WHAT IS NEEDED
Please filter the entries for the word "project" and copy every line that has it.
- - -
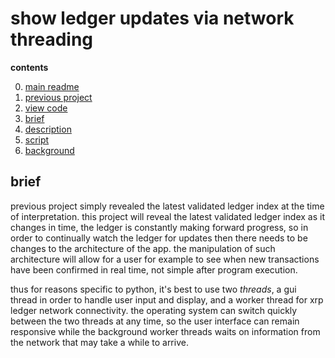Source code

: # show ledger updates via network threading

**contents**

0.  [main readme](https://github.com/MorganBergen/wallet-desktop)
1.  [previous project](https://github.com/MorganBergen/wallet-desktop/tree/main/src/00-get-ledger)
2.  [view code](./main.py)
3.  [brief](#brief)
4.  [description](#description)
5.  [script](#script)
6.  [background](#background)

## brief

previous project simply revealed the latest validated ledger index at the time of interpretation. this project will reveal the latest validated ledger index as it changes in time, the ledger is constantly making forward progress, so in order to continually watch the ledger for updates then there needs to be changes to the architecture of the app.  the manipulation of such architecture will allow for a user for example to see when new transactions have been confirmed in real time, not simple after program execution.  

thus for reasons specific to python, it's best to use two _threads_, a gui thread in order to handle user input and display, and a worker thread for xrp ledger network connectivity.  the operating system can switch quickly between the two threads at any time, so the user interface can remain responsive while the background worker threads waits on information from the network that may take a while to arrive.


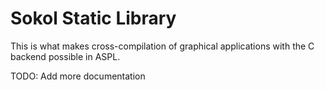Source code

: # Sokol Static Library
This is what makes cross-compilation of graphical applications with the C backend possible in ASPL.

TODO: Add more documentation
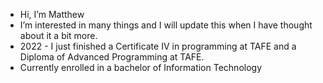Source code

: - Hi, I’m Matthew
- I’m interested in many things and I will update this when I have thought about it a bit more.
- 2022 - I just finished a Certificate IV in programming at TAFE and a Diploma of Advanced Programming at TAFE.
- Currently enrolled in a bachelor of Information Technology


<!---
MatthewRohrich/MatthewRohrich is a ✨ special ✨ repository because its `README.md` (this file) appears on your GitHub profile.
You can click the Preview link to take a look at your changes.
--->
- - -
RESPONSE AREA
1.  [previous project](https://github.com/MorganBergen/wallet-desktop/tree/main/src/00-get-ledger)
previous project simply revealed the latest validated ledger index at the time of interpretation. this project will reveal the latest validated ledger index as it changes in time, the ledger is constantly making forward progress, so in order to continually watch the ledger for updates then there needs to be changes to the architecture of the app.  the manipulation of such architecture will allow for a user for example to see when new transactions have been confirmed in real time, not simple after program execution.  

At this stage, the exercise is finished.